* Prompt: The number of lines in the entries below holding the word "인스턴스" is all that is needed here.
━━━━━ Material for the task ━━━━━
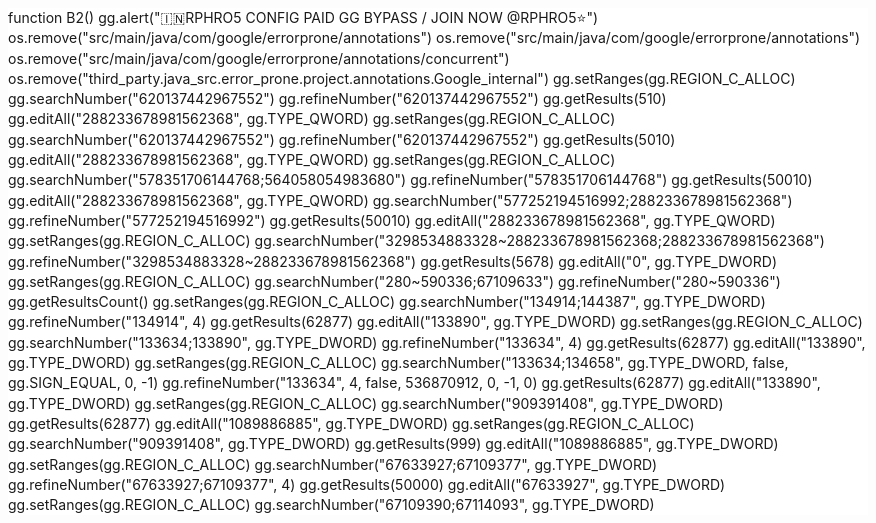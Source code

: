 function B2()
gg.alert("🇮🇳RPHRO5 CONFIG PAID GG BYPASS / JOIN NOW @RPHRO5⭐")
os.remove("src/main/java/com/google/errorprone/annotations")
os.remove("src/main/java/com/google/errorprone/annotations")
os.remove("src/main/java/com/google/errorprone/annotations/concurrent")
os.remove("third_party.java_src.error_prone.project.annotations.Google_internal")
gg.setRanges(gg.REGION_C_ALLOC)
gg.searchNumber("620137442967552")
gg.refineNumber("620137442967552")
gg.getResults(510)
gg.editAll("288233678981562368", gg.TYPE_QWORD)
gg.setRanges(gg.REGION_C_ALLOC)
gg.searchNumber("620137442967552")
gg.refineNumber("620137442967552")
gg.getResults(5010)
gg.editAll("288233678981562368", gg.TYPE_QWORD)
gg.setRanges(gg.REGION_C_ALLOC)
gg.searchNumber("578351706144768;564058054983680")
gg.refineNumber("578351706144768")
gg.getResults(50010)
gg.editAll("288233678981562368", gg.TYPE_QWORD)
gg.searchNumber("577252194516992;288233678981562368")
gg.refineNumber("577252194516992")
gg.getResults(50010)
gg.editAll("288233678981562368", gg.TYPE_QWORD)
gg.setRanges(gg.REGION_C_ALLOC)
gg.searchNumber("3298534883328~288233678981562368;288233678981562368")
gg.refineNumber("3298534883328~288233678981562368")
gg.getResults(5678)
gg.editAll("0", gg.TYPE_DWORD)
gg.setRanges(gg.REGION_C_ALLOC)
gg.searchNumber("280~590336;67109633")
gg.refineNumber("280~590336")
gg.getResultsCount()
gg.setRanges(gg.REGION_C_ALLOC)
gg.searchNumber("134914;144387", gg.TYPE_DWORD)
gg.refineNumber("134914", 4)
gg.getResults(62877)
gg.editAll("133890", gg.TYPE_DWORD)
gg.setRanges(gg.REGION_C_ALLOC)
gg.searchNumber("133634;133890", gg.TYPE_DWORD)
gg.refineNumber("133634", 4)
gg.getResults(62877)
gg.editAll("133890", gg.TYPE_DWORD)
gg.setRanges(gg.REGION_C_ALLOC)
gg.searchNumber("133634;134658", gg.TYPE_DWORD, false, gg.SIGN_EQUAL, 0, -1)
gg.refineNumber("133634", 4, false, 536870912, 0, -1, 0)
gg.getResults(62877)
gg.editAll("133890", gg.TYPE_DWORD)
gg.setRanges(gg.REGION_C_ALLOC)
gg.searchNumber("909391408", gg.TYPE_DWORD)
gg.getResults(62877)
gg.editAll("1089886885", gg.TYPE_DWORD)
gg.setRanges(gg.REGION_C_ALLOC)
gg.searchNumber("909391408", gg.TYPE_DWORD)
gg.getResults(999)
gg.editAll("1089886885", gg.TYPE_DWORD)
gg.setRanges(gg.REGION_C_ALLOC)
gg.searchNumber("67633927;67109377", gg.TYPE_DWORD)
gg.refineNumber("67633927;67109377", 4)
gg.getResults(50000)
gg.editAll("67633927", gg.TYPE_DWORD)
gg.setRanges(gg.REGION_C_ALLOC)
gg.searchNumber("67109390;67114093", gg.TYPE_DWORD)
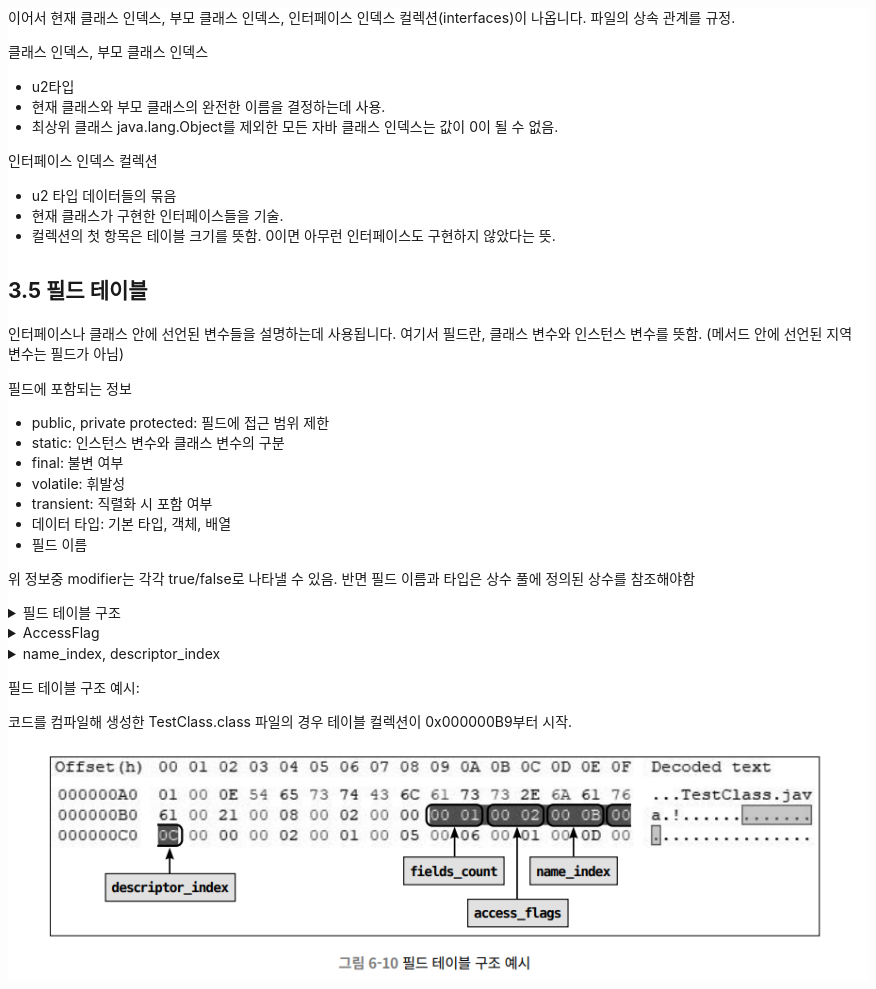 이어서 현재 클래스 인덱스, 부모 클래스 인덱스, 인터페이스 인덱스 컬렉션(interfaces)이 나옵니다. 파일의 상속 관계를 규정.

클래스 인덱스, 부모 클래스 인덱스

* u2타입
* 현재 클래스와 부모 클래스의 완전한 이름을 결정하는데 사용.
* 최상위 클래스 java.lang.Object를 제외한 모든 자바 클래스 인덱스는 값이 0이 될 수 없음.



인터페이스 인덱스 컬렉션

* u2 타입 데이터들의 묶음
* 현재 클래스가 구현한 인터페이스들을 기술.
* 컬렉션의 첫 항목은 테이블 크기를 뜻함. 0이면 아무런 인터페이스도 구현하지 않았다는 뜻.



## 3.5 필드 테이블

인터페이스나 클래스 안에 선언된 변수들을 설명하는데 사용됩니다. 여기서 필드란, 클래스 변수와 인스턴스 변수를 뜻함. (메서드 안에 선언된 지역 변수는 필드가 아님)

필드에 포함되는 정보

* public, private protected: 필드에 접근 범위 제한
* static: 인스턴스 변수와 클래스 변수의 구분
* final: 불변 여부
* volatile: 휘발성
* transient: 직렬화 시 포함 여부
* 데이터 타입: 기본 타입, 객체, 배열
* 필드 이름

위 정보중 modifier는 각각 true/false로 나타낼 수 있음. 반면 필드 이름과 타입은 상수 풀에 정의된 상수를 참조해야함&#x20;

<details><summary>필드 테이블 구조</summary></details>

<details><summary>AccessFlag</summary></details>

<details><summary>name_index, descriptor_index</summary></details>



필드 테이블 구조 예시:

코드를 컴파일해 생성한 TestClass.class 파일의 경우 테이블 컬렉션이 0x000000B9부터 시작.

<figure><img src="../../.gitbook/assets/image (369).png" alt=""><figcaption></figcaption></figure>
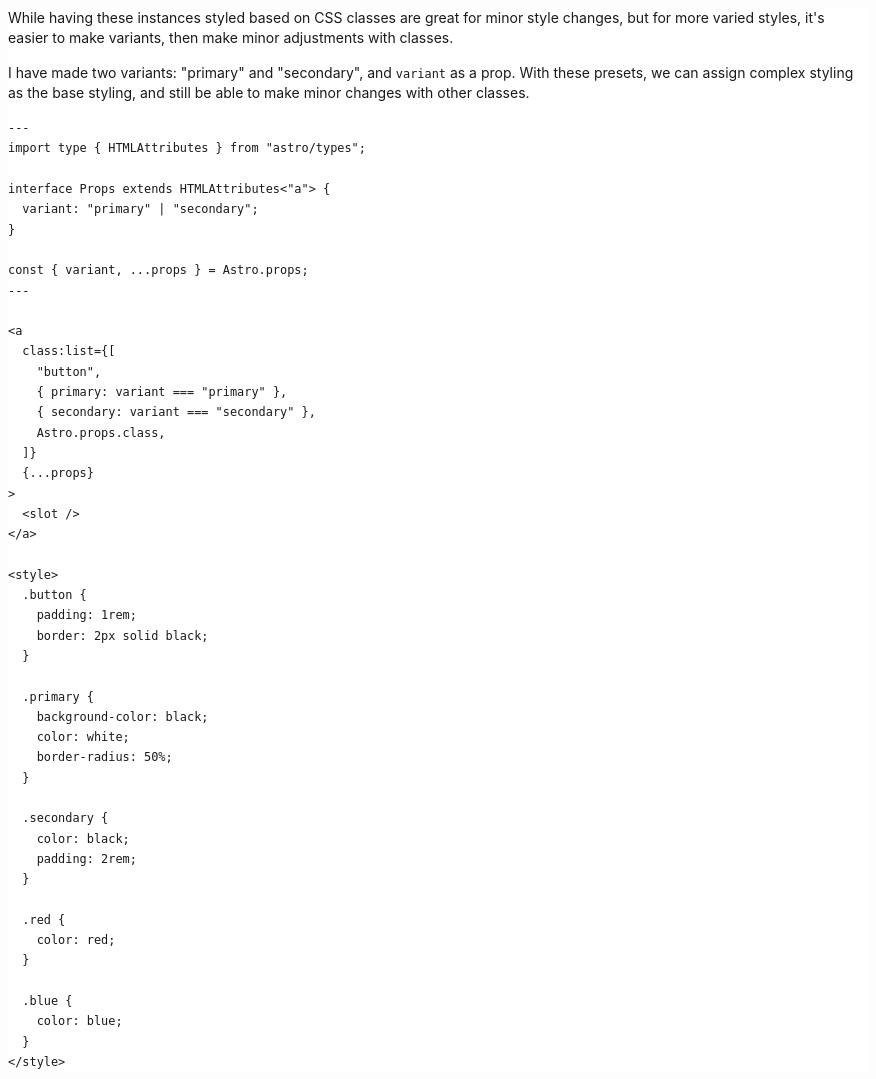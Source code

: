 While having these instances styled based on CSS classes are great for minor style changes, but for more varied styles, it's easier to make variants, then make minor adjustments with classes.

I have made two variants: "primary" and "secondary", and `variant` as a prop. With these presets, we can assign complex styling as the base styling, and still be able to make minor changes with other classes.

```astro
---
import type { HTMLAttributes } from "astro/types";

interface Props extends HTMLAttributes<"a"> {
  variant: "primary" | "secondary";
}

const { variant, ...props } = Astro.props;
---

<a
  class:list={[
    "button",
    { primary: variant === "primary" },
    { secondary: variant === "secondary" },
    Astro.props.class,
  ]}
  {...props}
>
  <slot />
</a>

<style>
  .button {
    padding: 1rem;
    border: 2px solid black;
  }

  .primary {
    background-color: black;
    color: white;
    border-radius: 50%;
  }

  .secondary {
    color: black;
    padding: 2rem;
  }

  .red {
    color: red;
  }

  .blue {
    color: blue;
  }
</style>
```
━━━━━
* Reply to the task: 2